Some Trump supporters will talk about “how many people Trump brought into the party.” I’m skeptical that there will be a long tail on the number of people that Trump actually brought into the party. Many of Trump supporters who became Republicans were loyal to Trump, not to the GOP or the traditional GOP ideology.
But populism, as Trump campaigned on, is dead now. It never really meant a whole lot anyway; the most base definition of populism is “a range of political stances that emphasize the idea of "the people" and often juxtapose this group against "the elite". Trump Populism was at its core a temper tantrum against “the elite” by “the people” without defining what any of it meant. This is why the Republican National Committee abandoned all reason and decided that the RNC Platform was just Trump’s platform without defining what that was or enacting a failsafe in the event that Trump lost.
Populism is a loser strategy. Trump’s performance showed it. The future is free markets and limited government. It will be left to right-thinking Republicans to show the way.
Politics IS a toxic mix of Popularity, Money (i.e. voice), and Competition. That's part of the reason republicans have a history of losing ground, and caving in.
As a Phil Gramm, Steve Forbes, Ron/Rand Paul kind of guy, I'd like to think you're right, but what are you basing that on?

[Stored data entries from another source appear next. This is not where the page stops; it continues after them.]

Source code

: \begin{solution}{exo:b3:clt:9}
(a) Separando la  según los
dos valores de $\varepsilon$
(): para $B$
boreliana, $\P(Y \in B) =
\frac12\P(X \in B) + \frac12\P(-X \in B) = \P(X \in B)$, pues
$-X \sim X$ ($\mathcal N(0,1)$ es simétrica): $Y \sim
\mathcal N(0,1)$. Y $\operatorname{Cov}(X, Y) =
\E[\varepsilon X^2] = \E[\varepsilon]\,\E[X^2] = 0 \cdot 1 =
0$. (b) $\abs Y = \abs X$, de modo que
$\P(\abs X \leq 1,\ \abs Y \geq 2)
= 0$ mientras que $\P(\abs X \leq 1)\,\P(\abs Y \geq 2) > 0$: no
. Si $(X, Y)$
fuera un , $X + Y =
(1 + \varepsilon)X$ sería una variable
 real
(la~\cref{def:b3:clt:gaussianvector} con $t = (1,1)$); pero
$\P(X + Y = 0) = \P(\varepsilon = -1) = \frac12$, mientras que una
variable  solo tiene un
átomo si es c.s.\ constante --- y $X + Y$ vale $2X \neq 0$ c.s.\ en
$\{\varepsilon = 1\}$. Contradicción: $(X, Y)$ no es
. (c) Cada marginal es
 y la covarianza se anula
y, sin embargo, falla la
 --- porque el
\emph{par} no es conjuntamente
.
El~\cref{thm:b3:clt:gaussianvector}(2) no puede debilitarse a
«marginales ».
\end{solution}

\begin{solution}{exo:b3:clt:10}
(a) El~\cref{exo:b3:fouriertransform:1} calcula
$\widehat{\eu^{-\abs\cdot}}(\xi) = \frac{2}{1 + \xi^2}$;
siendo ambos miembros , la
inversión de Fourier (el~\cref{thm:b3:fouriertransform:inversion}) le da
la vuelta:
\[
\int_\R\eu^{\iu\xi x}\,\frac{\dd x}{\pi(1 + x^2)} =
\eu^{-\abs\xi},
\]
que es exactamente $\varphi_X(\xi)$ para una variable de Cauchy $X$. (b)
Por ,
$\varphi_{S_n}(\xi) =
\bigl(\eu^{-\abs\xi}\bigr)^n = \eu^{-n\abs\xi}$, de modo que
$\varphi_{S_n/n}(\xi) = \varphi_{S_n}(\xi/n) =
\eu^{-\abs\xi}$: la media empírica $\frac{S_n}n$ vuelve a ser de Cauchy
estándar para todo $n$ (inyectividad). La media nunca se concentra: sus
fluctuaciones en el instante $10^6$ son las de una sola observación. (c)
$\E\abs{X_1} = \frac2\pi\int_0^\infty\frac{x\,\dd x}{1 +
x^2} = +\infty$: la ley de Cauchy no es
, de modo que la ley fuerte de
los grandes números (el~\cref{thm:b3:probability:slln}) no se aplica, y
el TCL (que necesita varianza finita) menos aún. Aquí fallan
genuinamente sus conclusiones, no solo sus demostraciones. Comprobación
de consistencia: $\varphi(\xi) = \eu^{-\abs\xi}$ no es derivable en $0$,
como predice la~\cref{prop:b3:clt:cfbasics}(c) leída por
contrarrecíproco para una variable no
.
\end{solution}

Can you name a small-government, free-market conservative who has a chance of winning the presidency? I just named several who went down in flames. Can you name a single government program that R's have eliminated when they held power? I can name a whole lot of them that they've created and expanded.
Look, we live in a democracy. The majority will always be on the side of sticking it to the better-off minority. And now that Wall Street and Silicon Valley have gone woke, what's the political purpose in protecting the D's donor base? They want socialism, let them get it good and hard.
Speaking politically, Team Red would do well to steal the economic populism ball and run with it. Leave the Dems but nothing but racial grievances and toxic Wokeism and see how far that gets them.